P&A gains in importance

The Offshore Decommissioning Report 2015 report found that well P&A activity has been rising as a proportion of total decommissioning work, reaching an all-time high of 49% in 2014 compared with 35% in the peak decommissioning years of 2011 and 2012. The share of decommissioning spending on structures declined from 65% in 2011 to 51% in 2014.

Source: Offshore Decommissioning Report 2015

While the relationship between structure removals and abandonment has fluctuated, major incidents-- such as the toppling of Taylor Energy's Mississippi Canyon 20-A production platform in the mudslide that followed 2004’s Hurricane Ivan and the BP Macondo well blow out in 2010-- have seen more operators look to reduce their exposure to environmental risk by plugging wells as soon as they become unproductive.
Companies are tending to do the P&A work with the platform in place as conditions are more favorable.

“Taylor was toppled with 25 unplugged wells, and they had to drill nine relief wells to intercept,” Smith said.

“That situation is everyone’s nightmare and it’s why people went from doing the whole removal at the same time to now P&Aing wells as soon as they’re finished and you have a conductor and a riser to work through.”

Smith added that larger companies are more liable to P&A wells before selling their fields on to smaller companies, because they can retain liability in the event that the incumbent cannot perform its duties.

Deepwater challenges

The shift towards decommissioning deepwater facilities will present a range of new challenges for companies.

“It’s going to take a different set of people and equipment to do the removals successfully,” Smith said.

“In the Gulf you have a sizeable number of deepwater structures now, and they are starting to age out. It’ll be onesies and twosies, but when you’re talking about floating production facilities, there may be no pipeline, but there will be subsea wellheads, which are tough to P&A. And when you’re pulling out spars and tension leg platforms (TLPs) then it’s a bigger game,” he said.

Although the industry achieved a striking success with the removal of the Red Hawk Spar last year, accomplished with the Versabar 10,000 heavy lift ship, Smith said new challenges lie ahead.
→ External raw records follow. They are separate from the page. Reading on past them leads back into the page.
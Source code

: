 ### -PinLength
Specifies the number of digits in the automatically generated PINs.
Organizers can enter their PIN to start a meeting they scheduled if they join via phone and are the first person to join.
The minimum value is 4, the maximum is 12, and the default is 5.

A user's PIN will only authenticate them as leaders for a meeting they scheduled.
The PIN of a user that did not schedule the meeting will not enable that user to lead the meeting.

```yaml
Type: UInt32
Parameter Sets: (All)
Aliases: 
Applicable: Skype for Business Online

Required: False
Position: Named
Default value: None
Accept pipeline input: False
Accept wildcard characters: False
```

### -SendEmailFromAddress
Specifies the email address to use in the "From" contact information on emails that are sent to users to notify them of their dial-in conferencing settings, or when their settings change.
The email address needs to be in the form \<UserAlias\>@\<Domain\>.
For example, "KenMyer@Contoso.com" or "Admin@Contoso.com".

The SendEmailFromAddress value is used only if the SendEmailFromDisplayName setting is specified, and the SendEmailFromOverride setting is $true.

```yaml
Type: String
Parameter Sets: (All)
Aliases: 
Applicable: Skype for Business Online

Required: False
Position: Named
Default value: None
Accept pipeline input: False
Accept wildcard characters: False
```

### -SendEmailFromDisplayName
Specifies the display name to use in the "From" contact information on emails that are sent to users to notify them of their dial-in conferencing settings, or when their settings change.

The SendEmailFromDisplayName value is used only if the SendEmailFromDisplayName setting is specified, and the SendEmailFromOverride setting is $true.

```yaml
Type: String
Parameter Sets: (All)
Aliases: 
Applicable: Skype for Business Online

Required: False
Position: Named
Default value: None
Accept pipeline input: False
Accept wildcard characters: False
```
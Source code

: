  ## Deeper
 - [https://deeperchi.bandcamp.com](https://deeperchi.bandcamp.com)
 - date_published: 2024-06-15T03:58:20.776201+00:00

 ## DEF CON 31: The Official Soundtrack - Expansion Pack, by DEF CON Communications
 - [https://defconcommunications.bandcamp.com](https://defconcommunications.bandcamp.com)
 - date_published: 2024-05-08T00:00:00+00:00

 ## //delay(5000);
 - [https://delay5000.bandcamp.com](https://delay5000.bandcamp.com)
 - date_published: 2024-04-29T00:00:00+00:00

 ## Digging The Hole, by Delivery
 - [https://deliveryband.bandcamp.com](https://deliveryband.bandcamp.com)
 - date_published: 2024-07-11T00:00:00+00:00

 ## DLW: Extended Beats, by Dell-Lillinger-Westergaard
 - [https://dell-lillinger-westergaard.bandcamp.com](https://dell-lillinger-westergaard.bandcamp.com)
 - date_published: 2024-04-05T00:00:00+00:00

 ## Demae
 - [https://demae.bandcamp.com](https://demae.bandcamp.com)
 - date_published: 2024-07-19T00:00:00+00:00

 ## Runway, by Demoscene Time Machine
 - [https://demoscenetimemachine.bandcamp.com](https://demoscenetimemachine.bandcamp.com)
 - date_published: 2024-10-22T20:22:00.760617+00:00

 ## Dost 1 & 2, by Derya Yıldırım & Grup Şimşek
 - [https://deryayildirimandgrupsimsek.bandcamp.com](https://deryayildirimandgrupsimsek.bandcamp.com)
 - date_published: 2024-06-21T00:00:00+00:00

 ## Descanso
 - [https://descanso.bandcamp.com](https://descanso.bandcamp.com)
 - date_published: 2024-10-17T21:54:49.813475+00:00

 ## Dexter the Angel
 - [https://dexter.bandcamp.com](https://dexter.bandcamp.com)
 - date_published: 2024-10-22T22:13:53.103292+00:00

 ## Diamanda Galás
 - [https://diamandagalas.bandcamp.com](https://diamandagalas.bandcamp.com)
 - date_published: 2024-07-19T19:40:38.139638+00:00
“Nobody has had to go in and remove a giant structure like the Shell Ram Powell TLP, so there is a question mark over where the vessels are going to come from that are going to be able to do that,” he said.

The expected surge in decommissioning activity will put pressure on offshore equipment resources and industry experts have warned that operators should take a collaborative approach to decommissioning projects, grouping together work on adjacent fields, to maximise cost reductions.